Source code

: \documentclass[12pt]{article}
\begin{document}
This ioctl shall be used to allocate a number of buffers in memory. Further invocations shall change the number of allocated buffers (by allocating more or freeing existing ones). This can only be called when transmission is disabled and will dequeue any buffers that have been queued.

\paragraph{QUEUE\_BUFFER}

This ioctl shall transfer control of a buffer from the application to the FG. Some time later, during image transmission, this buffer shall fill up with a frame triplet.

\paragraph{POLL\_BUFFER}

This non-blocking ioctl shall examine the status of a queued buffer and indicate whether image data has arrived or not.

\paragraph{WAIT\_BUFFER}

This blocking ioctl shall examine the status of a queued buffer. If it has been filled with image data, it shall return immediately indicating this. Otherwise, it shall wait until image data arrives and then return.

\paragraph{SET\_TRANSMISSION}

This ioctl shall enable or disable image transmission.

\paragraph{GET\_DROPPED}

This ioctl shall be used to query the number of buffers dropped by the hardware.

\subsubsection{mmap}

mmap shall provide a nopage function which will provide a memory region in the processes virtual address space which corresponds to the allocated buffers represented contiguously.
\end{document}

==

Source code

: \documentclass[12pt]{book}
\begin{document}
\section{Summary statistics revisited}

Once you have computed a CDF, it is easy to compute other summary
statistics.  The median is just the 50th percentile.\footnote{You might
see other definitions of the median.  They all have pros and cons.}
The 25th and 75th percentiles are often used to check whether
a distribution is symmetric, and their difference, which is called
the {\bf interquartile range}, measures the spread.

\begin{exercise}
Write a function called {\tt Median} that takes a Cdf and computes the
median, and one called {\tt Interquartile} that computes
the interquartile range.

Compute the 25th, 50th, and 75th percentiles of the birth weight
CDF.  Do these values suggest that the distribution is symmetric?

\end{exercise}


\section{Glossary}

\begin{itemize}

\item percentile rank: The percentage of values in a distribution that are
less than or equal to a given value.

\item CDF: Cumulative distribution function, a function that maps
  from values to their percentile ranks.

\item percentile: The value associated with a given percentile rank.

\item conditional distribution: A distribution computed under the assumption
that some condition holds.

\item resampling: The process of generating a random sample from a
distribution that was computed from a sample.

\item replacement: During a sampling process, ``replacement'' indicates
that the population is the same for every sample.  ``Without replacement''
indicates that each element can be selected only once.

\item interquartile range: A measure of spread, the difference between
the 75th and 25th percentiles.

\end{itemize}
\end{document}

Work instructions
From the entries, report every line in which the string "sample" occurs.

Result
\item resampling: The process of generating a random sample from a
distribution that was computed from a sample.
that the population is the same for every sample.  ``Without replacement''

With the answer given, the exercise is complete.